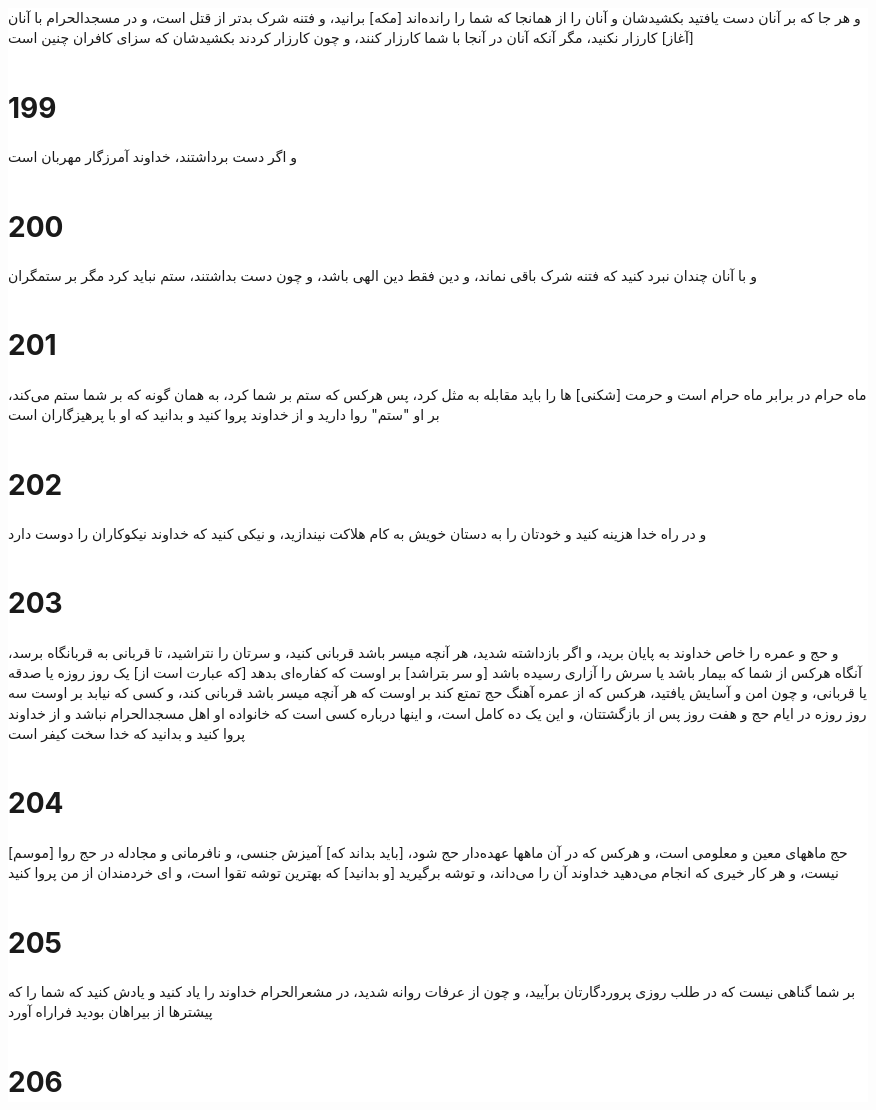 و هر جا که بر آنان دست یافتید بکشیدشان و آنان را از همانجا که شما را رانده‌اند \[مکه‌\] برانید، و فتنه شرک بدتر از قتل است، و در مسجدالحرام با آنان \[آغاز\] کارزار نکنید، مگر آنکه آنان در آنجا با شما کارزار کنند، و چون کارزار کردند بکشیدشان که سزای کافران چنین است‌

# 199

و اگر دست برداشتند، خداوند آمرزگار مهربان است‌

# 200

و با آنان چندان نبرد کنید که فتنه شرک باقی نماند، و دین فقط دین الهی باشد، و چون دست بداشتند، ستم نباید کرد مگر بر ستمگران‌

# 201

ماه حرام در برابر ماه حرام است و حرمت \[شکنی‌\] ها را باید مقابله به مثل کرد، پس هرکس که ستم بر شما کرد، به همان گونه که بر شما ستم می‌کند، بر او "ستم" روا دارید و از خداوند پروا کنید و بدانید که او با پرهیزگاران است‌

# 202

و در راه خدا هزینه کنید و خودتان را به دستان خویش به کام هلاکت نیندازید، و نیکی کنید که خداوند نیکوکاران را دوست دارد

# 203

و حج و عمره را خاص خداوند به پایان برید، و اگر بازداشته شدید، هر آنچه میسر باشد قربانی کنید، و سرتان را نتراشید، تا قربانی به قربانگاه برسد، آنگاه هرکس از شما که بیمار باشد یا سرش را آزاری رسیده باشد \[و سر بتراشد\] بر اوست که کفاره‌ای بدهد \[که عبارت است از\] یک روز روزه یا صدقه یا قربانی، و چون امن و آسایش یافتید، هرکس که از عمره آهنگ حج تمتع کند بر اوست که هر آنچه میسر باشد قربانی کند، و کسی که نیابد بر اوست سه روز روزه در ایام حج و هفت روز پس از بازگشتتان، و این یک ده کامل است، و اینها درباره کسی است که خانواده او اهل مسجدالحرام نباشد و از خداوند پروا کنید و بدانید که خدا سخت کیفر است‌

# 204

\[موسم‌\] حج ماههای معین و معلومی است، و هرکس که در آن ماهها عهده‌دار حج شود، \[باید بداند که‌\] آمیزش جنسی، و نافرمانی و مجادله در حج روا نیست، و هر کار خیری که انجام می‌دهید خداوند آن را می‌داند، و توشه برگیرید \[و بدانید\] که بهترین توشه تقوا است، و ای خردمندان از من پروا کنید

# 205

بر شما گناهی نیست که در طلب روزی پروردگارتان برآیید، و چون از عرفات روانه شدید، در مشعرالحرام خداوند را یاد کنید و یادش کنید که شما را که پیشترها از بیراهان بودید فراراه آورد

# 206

§

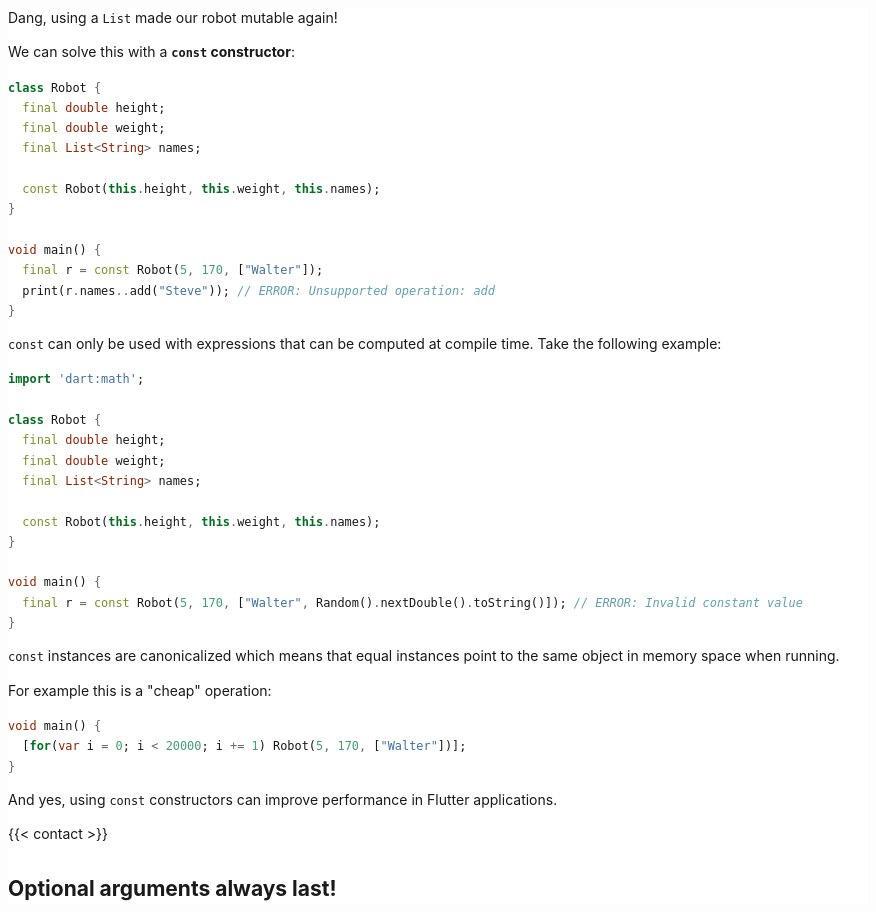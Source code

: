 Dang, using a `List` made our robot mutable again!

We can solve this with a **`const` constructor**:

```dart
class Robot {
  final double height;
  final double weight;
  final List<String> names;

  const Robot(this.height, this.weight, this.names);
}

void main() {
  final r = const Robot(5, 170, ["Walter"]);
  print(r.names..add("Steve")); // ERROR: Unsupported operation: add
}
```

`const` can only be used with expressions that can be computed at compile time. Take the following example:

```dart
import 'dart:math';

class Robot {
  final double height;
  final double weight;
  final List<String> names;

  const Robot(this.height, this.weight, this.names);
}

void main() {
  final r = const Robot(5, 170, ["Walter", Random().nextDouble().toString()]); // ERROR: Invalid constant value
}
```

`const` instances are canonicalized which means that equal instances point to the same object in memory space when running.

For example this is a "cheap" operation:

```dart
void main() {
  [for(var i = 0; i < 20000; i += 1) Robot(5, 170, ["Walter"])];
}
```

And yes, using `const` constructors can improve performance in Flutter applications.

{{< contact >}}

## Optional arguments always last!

§

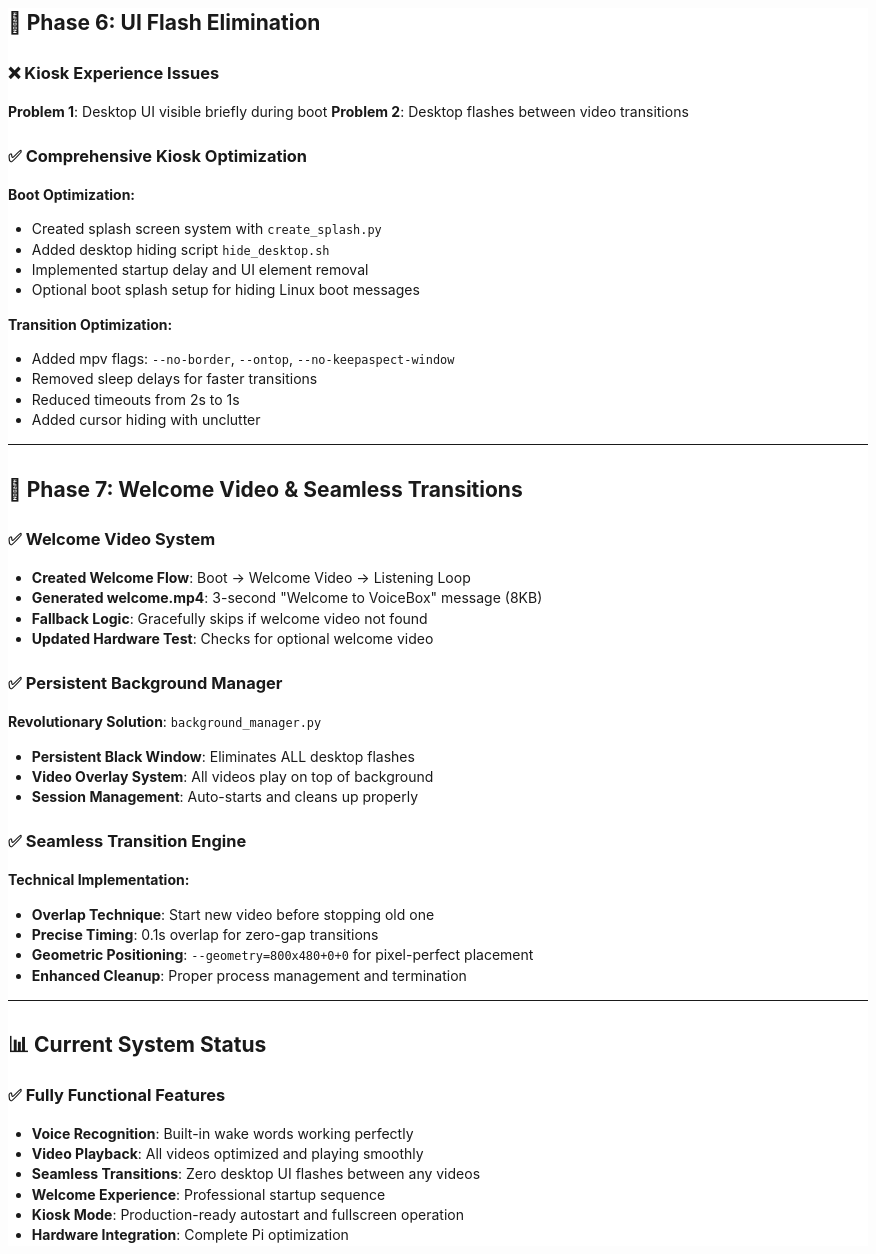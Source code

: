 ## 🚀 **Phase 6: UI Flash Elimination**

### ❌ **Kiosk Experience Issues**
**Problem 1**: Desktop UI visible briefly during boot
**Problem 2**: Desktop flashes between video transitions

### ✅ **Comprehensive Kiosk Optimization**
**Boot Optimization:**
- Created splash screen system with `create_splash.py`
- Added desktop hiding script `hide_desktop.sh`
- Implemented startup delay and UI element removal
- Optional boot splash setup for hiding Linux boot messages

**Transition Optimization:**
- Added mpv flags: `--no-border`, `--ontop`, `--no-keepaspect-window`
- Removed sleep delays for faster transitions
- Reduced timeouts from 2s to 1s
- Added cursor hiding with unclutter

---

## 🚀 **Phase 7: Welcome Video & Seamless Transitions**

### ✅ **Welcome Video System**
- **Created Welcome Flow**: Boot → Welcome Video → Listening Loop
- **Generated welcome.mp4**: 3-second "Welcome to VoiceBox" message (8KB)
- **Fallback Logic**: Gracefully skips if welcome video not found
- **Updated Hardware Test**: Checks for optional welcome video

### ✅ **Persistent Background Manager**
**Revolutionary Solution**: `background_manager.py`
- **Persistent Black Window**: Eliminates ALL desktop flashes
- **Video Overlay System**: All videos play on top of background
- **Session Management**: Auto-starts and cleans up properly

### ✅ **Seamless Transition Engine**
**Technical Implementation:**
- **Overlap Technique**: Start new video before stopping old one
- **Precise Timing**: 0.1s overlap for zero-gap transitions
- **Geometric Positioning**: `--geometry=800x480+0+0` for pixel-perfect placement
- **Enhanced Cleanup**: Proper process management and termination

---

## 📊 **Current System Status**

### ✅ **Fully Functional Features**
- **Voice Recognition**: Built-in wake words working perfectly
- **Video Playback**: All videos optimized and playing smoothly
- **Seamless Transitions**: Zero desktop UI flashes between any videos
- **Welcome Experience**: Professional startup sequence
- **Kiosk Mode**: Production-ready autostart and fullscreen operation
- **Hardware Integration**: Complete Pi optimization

§

What to work on » Only the number is needed here: how many lines of the records contain "between"?

Answer below » 2